Global January 9 Introduction FIDIC has long been renowned for its flexible suite of standard forms of contract for use on international construction and engineering projects. Two of the key strengths, or attractions, of the FIDIC suite of contracts are, firstly, that they are capable of use across a diverse range of legal systems and, secondly, that they have been pro-actively updated and added to over time to respond to the needs of the industry. In earlyFIDIC formed a working group to focus on updating its existing suite of contracts and to add entirely new forms of contract including sector-specific tunnelling and renewables forms ; with intentions to release such new and updated contracts over the course of the next two years.
FIDIC Contracts are widely used in the international construction industry and their purpose is to define the contractual relationship between the parties and to allocate the risks between the Contractor and the Employer.
The following note aims at providing a brief introduction to the main features of the Silver Book. The Silver Book deals with turn-key projects ie those projects for which the Contractor takes care and is responsible for the engineering, the procurement and the construction. The Contractor will then deliver to the Employer a plant, a factory or an infrastructure ready to be used by the Employer.
The introductory note of the Silver Book states that the aim of the Book is to give certainty as to the time and costs of the works. The main features of the Silver Book are that: The Contractor's obligations are specified under Clause 4. Certainly of the most relevant is that under Sub-Clause 4.
The fit-for-purposes obligation is rather burdensome for the Article on fidic silver book and some disputes may arise in connection with its legal meaning and construction depending on the governing law of the Contract even if the obligation is specified to refer to what is "defined in the Contract".
That means that particular attention should be given first of all to what it is stated in the Contract and in the technical specifications. Said Clause must be read in conjunction with Sub-Clause 5.
Again particular attention should be given to the Employer's Requirements to avoid any liability actually unknown to the Contractor. The Contractor shall in addition satisfy himself as to the "correctness and sufficiency of the Contract Price" Sub-Clause 4.
Administration of the Contract. The administration of the Contract remains in the hands of the Employer unless the latter appoints, under Clause 3. However, the Employer's Representative does not play an independent role.
The Representative is expressly the longa manus of the Employer. The Employer shall act via determinations which shall be "fair" as provided by Clause 3. Variations and adjustments Sub-Clauses The rationale of the clause stays in that in almost all the construction contracts the need to vary the works may arise during the construction phase and after the contract has already been awarded.
There are three main types of variations: Unless the Contractor gives a notice to the contrary in case of specific and limited cases, the latter will be bound by any variation instructed by the Employer.
Variations initiated by the Contractor are instead governed by Sub-Clause The proposal submitted by the Contractor shall clearly specify any impact that the variation will have on costs and time for completion.

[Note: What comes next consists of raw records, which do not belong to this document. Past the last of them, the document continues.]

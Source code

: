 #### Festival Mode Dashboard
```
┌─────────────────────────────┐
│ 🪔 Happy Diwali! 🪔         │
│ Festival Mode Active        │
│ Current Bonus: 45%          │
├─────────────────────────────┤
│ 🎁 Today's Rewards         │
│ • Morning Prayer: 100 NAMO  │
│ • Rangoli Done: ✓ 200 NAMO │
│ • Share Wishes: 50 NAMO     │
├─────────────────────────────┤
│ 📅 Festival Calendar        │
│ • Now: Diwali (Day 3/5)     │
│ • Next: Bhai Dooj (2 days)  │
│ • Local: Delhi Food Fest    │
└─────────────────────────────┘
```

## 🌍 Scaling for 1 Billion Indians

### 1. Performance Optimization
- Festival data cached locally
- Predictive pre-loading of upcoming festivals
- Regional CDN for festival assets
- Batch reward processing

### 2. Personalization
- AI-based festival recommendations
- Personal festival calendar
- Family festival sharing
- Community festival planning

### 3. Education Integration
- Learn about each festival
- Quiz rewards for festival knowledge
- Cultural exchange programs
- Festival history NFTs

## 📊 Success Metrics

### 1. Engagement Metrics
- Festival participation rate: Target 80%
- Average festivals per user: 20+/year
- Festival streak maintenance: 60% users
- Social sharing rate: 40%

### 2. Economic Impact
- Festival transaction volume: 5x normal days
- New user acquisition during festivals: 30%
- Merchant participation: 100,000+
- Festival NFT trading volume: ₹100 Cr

If no agreement is reached between the parties in such respect, the Employer shall proceed according to Sub-Clause 3. Clearly one point to be also considered is that any Variation may have an impact on the liabilities of the Contractor and this should be carefully considered especially in the case the Contractor simply execute an Employer's Instruction.
Claims One of the most important issues for any contractor is the entitlement to submit claims. There are various clauses which provides expressly said right. In general terms however, the most relevant provision of the Silver Book is contained in Sub-Clause It must be stressed that the provision is a time-bar-limit provision and this is expressly stated in the second paragraph of the same Sub-Clause which provides that:In the FIDIC Gold Book , there is a new clause, sub-cl(a) which gives the Dispute Board an element of discretion noting that: “However, if the Contractor considers there are circumstances which justify the late submission, he .
FIDIC’s Silver Book Silver Book. This article explores how a court in Queensland (Australia) has dealt with the Silver Book’s provision.
Contractors have good cause to be wary.
Role of interim payment certificate In Dawnays Ltd v . Huse J. A., in his article, "The use of the FIDIC Silver Book in the Context of a BOT Project" () 17 ICLR , at , refers to the Silver Book as being "a good starting point for the drafting and negotiation.
Article. Turnkey contracting under the FIDIC Silver Book:What do owners want? What do they get?
by Jonathan Hosie November iccbooks. The thesis developed is that owners do not get the turnkey solution they want. •FIDIC Silver Book – Clause “The Contractor shall set out the Works in relation to the original points, lines and levels of reference specified in the Contract.
Feb 09, · FIDIC Contracts are widely used in the international construction industry and their purpose is to define the contractual relationship between the parties and to allocate the risks between the Contractor and the Employer.